Pera came into this match leading the way in terms of serving power of the semifinalists, having notched up 12 aces to this point. Yet she struggled to master her delivery in the early stages, with her first-serve percentage collapsing to below 40 in the middle part of the opening set.
With the door left ajar, Putintseva was happy to push through to secure a couple of early breaks.
Pera responded by winning one of these back, but even as she started to make her mark more regularly in the fifth, Putintseva’s durability allowed her to respond immediately following a lengthy game that went to deuce on three occasions.
And so the pattern would continue. Putintseva was continually able to absorb enough of her bigger-hitting opponent’s pressure to draw errors and had a particular knack for being able to do so in the key moments.
If the 6-1 score was flattering, it was telling that as Pera was broken for the fourth time she delivered a double fault on the first point before lamely dumping a drop shot into the net as the Kazakh claimed the opener.
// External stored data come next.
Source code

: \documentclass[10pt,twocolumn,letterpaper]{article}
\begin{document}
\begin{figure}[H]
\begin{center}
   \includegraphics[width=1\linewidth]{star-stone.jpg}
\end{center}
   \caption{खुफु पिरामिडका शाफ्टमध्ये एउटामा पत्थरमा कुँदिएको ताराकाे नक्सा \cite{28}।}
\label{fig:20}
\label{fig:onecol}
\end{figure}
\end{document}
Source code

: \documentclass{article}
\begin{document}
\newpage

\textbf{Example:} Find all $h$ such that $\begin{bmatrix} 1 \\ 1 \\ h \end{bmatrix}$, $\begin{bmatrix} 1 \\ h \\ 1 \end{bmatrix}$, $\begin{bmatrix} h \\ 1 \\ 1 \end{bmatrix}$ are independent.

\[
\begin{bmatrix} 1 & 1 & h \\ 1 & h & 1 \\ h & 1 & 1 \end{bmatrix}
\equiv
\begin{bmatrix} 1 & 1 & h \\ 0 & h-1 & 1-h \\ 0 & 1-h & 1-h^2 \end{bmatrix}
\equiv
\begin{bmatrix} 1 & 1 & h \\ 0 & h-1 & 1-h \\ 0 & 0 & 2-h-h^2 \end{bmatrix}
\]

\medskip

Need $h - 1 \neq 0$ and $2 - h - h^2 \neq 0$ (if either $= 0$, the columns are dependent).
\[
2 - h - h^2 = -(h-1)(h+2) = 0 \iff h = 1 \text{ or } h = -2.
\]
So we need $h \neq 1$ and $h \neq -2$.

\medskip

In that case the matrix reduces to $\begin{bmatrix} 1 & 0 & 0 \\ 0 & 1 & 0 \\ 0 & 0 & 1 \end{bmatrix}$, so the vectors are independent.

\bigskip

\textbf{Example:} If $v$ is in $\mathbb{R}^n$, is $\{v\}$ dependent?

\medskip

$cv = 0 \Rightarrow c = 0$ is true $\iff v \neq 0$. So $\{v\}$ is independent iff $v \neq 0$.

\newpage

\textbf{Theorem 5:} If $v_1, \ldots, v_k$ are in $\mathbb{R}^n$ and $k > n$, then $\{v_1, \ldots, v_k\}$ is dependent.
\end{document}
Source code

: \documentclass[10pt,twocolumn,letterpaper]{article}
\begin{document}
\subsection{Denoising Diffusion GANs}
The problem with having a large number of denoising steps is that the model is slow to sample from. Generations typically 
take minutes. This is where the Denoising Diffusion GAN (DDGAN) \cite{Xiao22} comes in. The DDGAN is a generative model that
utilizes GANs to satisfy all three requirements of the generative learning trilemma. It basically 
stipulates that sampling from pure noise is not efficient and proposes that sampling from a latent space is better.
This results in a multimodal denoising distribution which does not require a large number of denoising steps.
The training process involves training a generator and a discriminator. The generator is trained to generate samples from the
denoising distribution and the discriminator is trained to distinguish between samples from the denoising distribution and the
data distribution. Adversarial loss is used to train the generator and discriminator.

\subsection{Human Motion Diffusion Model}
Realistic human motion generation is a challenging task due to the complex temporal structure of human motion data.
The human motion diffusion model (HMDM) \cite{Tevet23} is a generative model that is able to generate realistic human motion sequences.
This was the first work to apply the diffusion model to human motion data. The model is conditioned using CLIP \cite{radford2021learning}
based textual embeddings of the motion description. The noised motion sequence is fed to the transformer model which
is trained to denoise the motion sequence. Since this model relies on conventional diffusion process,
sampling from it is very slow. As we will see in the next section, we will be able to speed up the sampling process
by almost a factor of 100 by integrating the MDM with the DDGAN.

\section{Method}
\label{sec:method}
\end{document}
It took until the second game of the second set for Pera to hold serve, yet even that proved an ordeal as she squandered four points to see it out, including three straight from 40-0 up, and then had to survive a couple of break points. After four deuces, it was finally hers.
This proved a building block to an improved period from the WTA World No.82. After squandering two break points in the following game, she was not so profligate in the fifth.
But just as it seemed that the momentum had shifted towards her, three narrow misses in the space of 75 seconds brought up three opportunities to level for Putintseva. The first two were missed, but on the third Pera’s accuracy was again found marginally wanting.
And with that break, the pendulum swung back in the higher-ranked player’s favour. After holding, she crafted two match points, the second of which was taken as Pera, just as at the same moment in the first set, sent a drop into the net.
The tremendous roar that greeted her victory signified that she had booked her place in a second career final - the first since she was beaten by Kristina Mladenovic in St Petersburg more than 18 months ago - and all without dropping a set this week.